Search the entries for the word "best" and copy each line that has it.

**** DATASET RECORDS ****

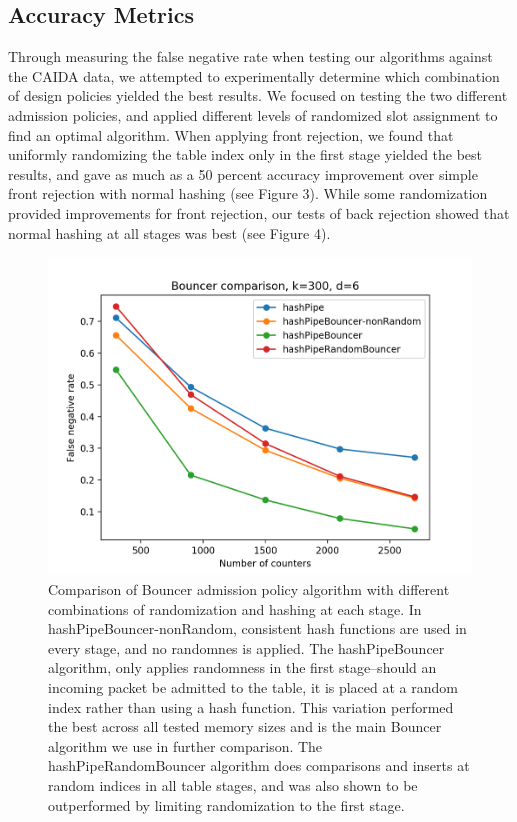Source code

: \subsection{Accuracy Metrics}
Through measuring the false negative rate when testing our algorithms against the CAIDA data, we attempted to experimentally determine which combination of design policies yielded the best results. We focused on testing the two different admission policies, and applied different levels of randomized slot assignment to find an optimal algorithm. When applying front rejection, we found that uniformly randomizing the table index only in the first stage yielded the best results, and gave as much as a 50 percent accuracy improvement over simple front rejection with normal hashing (see Figure 3). While some randomization provided improvements for front rejection, our tests of back rejection showed that normal hashing at all stages was best (see Figure 4).
\begin{figure}[t]
  \centering
    \includegraphics[scale=0.5]{bouncer}
     \caption{Comparison of Bouncer admission policy algorithm with different combinations of randomization and hashing at each stage. In hashPipeBouncer-nonRandom, consistent hash functions are used in every stage, and no randomnes is applied. The hashPipeBouncer algorithm, only applies randomness in the first stage--should an incoming packet be admitted to the table, it is placed at a random index rather than using a hash function. This variation performed the best across all tested memory sizes and is the main Bouncer algorithm we use in further comparison. The hashPipeRandomBouncer algorithm does comparisons and inserts at random indices in all table stages, and was also shown to be outperformed by limiting randomization to the first stage.}
     \label{fig:bp-image}
\end{figure}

****

### ANSWER TO THE PROBLEM:
Through measuring the false negative rate when testing our algorithms against the CAIDA data, we attempted to experimentally determine which combination of design policies yielded the best results. We focused on testing the two different admission policies, and applied different levels of randomized slot assignment to find an optimal algorithm. When applying front rejection, we found that uniformly randomizing the table index only in the first stage yielded the best results, and gave as much as a 50 percent accuracy improvement over simple front rejection with normal hashing (see Figure 3). While some randomization provided improvements for front rejection, our tests of back rejection showed that normal hashing at all stages was best (see Figure 4).
     \caption{Comparison of Bouncer admission policy algorithm with different combinations of randomization and hashing at each stage. In hashPipeBouncer-nonRandom, consistent hash functions are used in every stage, and no randomnes is applied. The hashPipeBouncer algorithm, only applies randomness in the first stage--should an incoming packet be admitted to the table, it is placed at a random index rather than using a hash function. This variation performed the best across all tested memory sizes and is the main Bouncer algorithm we use in further comparison. The hashPipeRandomBouncer algorithm does comparisons and inserts at random indices in all table stages, and was also shown to be outperformed by limiting randomization to the first stage.}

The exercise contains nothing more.